Poppy Denby is on top form solving the mystery surrounding the ancient Egyptian mask of Queen Nefertiti. Highly recommended!”
Dolores Gordon-Smith, author of the Jack Haldean murder mysteries.

“Fiona Veitch Smith, where have you been all my life? Poppy Denby is delightful, the plot rocks, and the 1920s era is perfectly evoked. British mystery fans, you want to read this. You really, really do.”Cassandra Chan, author of the Bethancourt & Gibbons mysteries.

“Thoroughly enjoyable mystery. Murders, sinister figures, a cursed Egyptian mask… and a séance! All the ingredients for another superlative Poppy Denby investigation.”
A.J. Wright, author of the Lancashire Detective series.

Get your hands on a copy here!

Historical Novel Society reviews The Death Beat

A lovely review of The Death Beat in the recent Historical Novel Review magazine.
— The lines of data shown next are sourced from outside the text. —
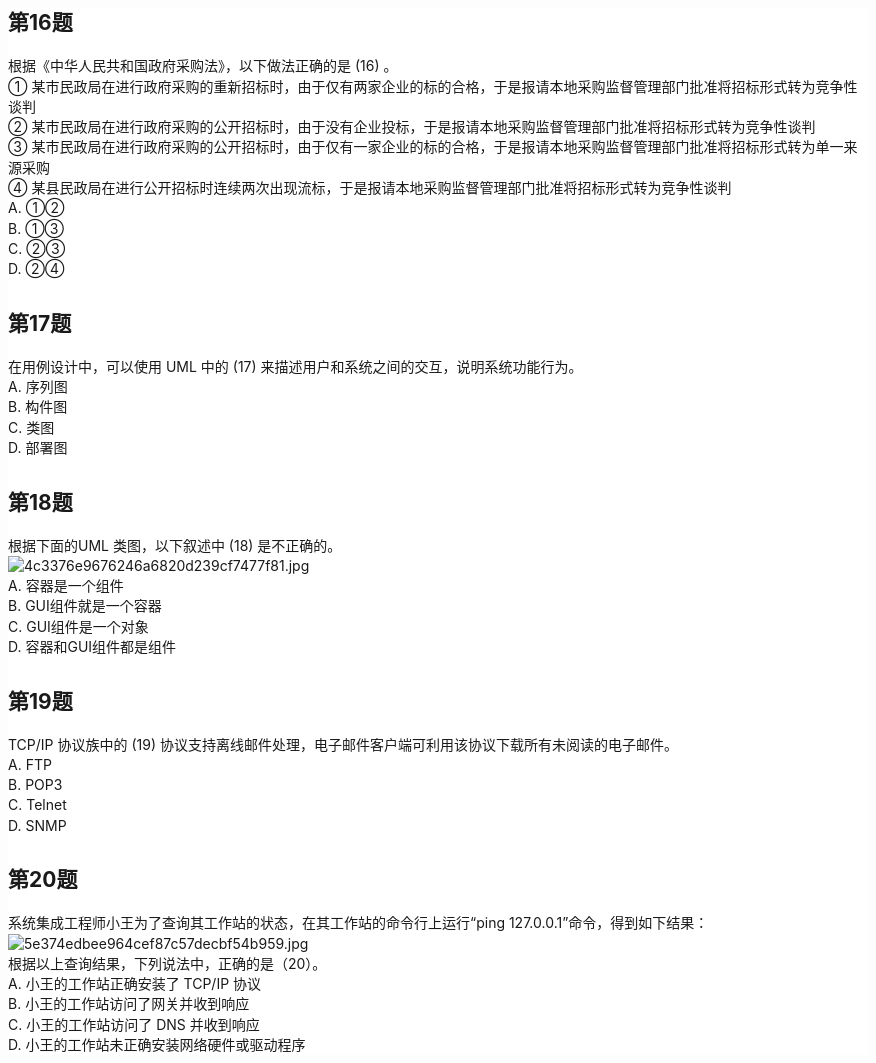 
## 第16题 ##

根据《中华人民共和国政府采购法》，以下做法正确的是 (16) 。  
① 某市民政局在进行政府采购的重新招标时，由于仅有两家企业的标的合格，于是报请本地采购监督管理部门批准将招标形式转为竞争性谈判  
② 某市民政局在进行政府采购的公开招标时，由于没有企业投标，于是报请本地采购监督管理部门批准将招标形式转为竞争性谈判  
③ 某市民政局在进行政府采购的公开招标时，由于仅有一家企业的标的合格，于是报请本地采购监督管理部门批准将招标形式转为单一来源采购  
④ 某县民政局在进行公开招标时连续两次出现流标，于是报请本地采购监督管理部门批准将招标形式转为竞争性谈判  
A. ①②  
B. ①③  
C. ②③  
D. ②④  


## 第17题 ##

在用例设计中，可以使用 UML 中的 (17) 来描述用户和系统之间的交互，说明系统功能行为。  
A. 序列图  
B. 构件图  
C. 类图  
D. 部署图  


## 第18题 ##

根据下面的UML 类图，以下叙述中 (18) 是不正确的。  
![4c3376e9676246a6820d239cf7477f81.jpg][]  
A. 容器是一个组件  
B. GUI组件就是一个容器  
C. GUI组件是一个对象  
D. 容器和GUI组件都是组件  


## 第19题 ##

TCP/IP 协议族中的 (19) 协议支持离线邮件处理，电子邮件客户端可利用该协议下载所有未阅读的电子邮件。  
A. FTP  
B. POP3  
C. Telnet  
D. SNMP  


## 第20题 ##

系统集成工程师小王为了查询其工作站的状态，在其工作站的命令行上运行“ping 127.0.0.1”命令，得到如下结果：  
![5e374edbee964cef87c57decbf54b959.jpg][]  
根据以上查询结果，下列说法中，正确的是（20）。  
A. 小王的工作站正确安装了 TCP/IP 协议  
B. 小王的工作站访问了网关并收到响应  
C. 小王的工作站访问了 DNS 并收到响应  
D. 小王的工作站未正确安装网络硬件或驱动程序  


[4c3376e9676246a6820d239cf7477f81.jpg]: https://www.xkxxkx.cn/file/exam/software/系统集成项目管理工程师/综合知识/第18题/4c3376e9676246a6820d239cf7477f81.jpg
[5e374edbee964cef87c57decbf54b959.jpg]: https://www.xkxxkx.cn/file/exam/software/系统集成项目管理工程师/综合知识/第20题/5e374edbee964cef87c57decbf54b959.jpg
[5bd39012d919430992b6cc41182fa36b.jpg]: https://www.xkxxkx.cn/file/exam/software/系统集成项目管理工程师/综合知识/第34题/5bd39012d919430992b6cc41182fa36b.jpg
[aefcc87e10094f369df7bb15f654fcd1.jpg]: https://www.xkxxkx.cn/file/exam/software/系统集成项目管理工程师/综合知识/第43题/aefcc87e10094f369df7bb15f654fcd1.jpg
[72ddd00822fa4aadaa82a3da72d39e54.jpg]: https://www.xkxxkx.cn/file/exam/software/系统集成项目管理工程师/综合知识/第51题/72ddd00822fa4aadaa82a3da72d39e54.jpg
[54e4fa929cba4fa39335bccfe357c500.jpg]: https://www.xkxxkx.cn/file/exam/software/系统集成项目管理工程师/综合知识/第60题/54e4fa929cba4fa39335bccfe357c500.jpg
[caf9e55d20d24877a2cbfa2c421e43b9.jpg]: https://www.xkxxkx.cn/file/exam/software/系统集成项目管理工程师/综合知识/第62题/caf9e55d20d24877a2cbfa2c421e43b9.jpg
[72643891db03494792fd86486539728c.jpg]: https://www.xkxxkx.cn/file/exam/software/系统集成项目管理工程师/综合知识/第66题/72643891db03494792fd86486539728c.jpg
[bc7bac1f295141f1b67edc947feacf71.jpg]: https://www.xkxxkx.cn/file/exam/software/系统集成项目管理工程师/综合知识/第68题/bc7bac1f295141f1b67edc947feacf71.jpg
[41ed32584ea44dba9854df8233514766.jpg]: https://www.xkxxkx.cn/file/exam/software/系统集成项目管理工程师/综合知识/第70题/41ed32584ea44dba9854df8233514766.jpg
As with the previous two novels, this was taut and entertaining. I also liked Poppy’s development from the earlier books. She’s always been torn between her upbringing as a Methodist minister’s daughter and her own desires as a career-minded young woman in the 1920s. Her inner conflict felt more pronounced to me in this book. Poppy has enlightened standards for how women should be treated that deviate quite a bit from her very traditional, conservative background, which at times cause her stress. This fits in well with the blossoming awareness about the conditions of immigrants and sweatshops and people forced into prostitution. While it was fun to see 1920s New York, I confess I missed London. In any case, it was an exciting, well written story and a good series addition. Recommended.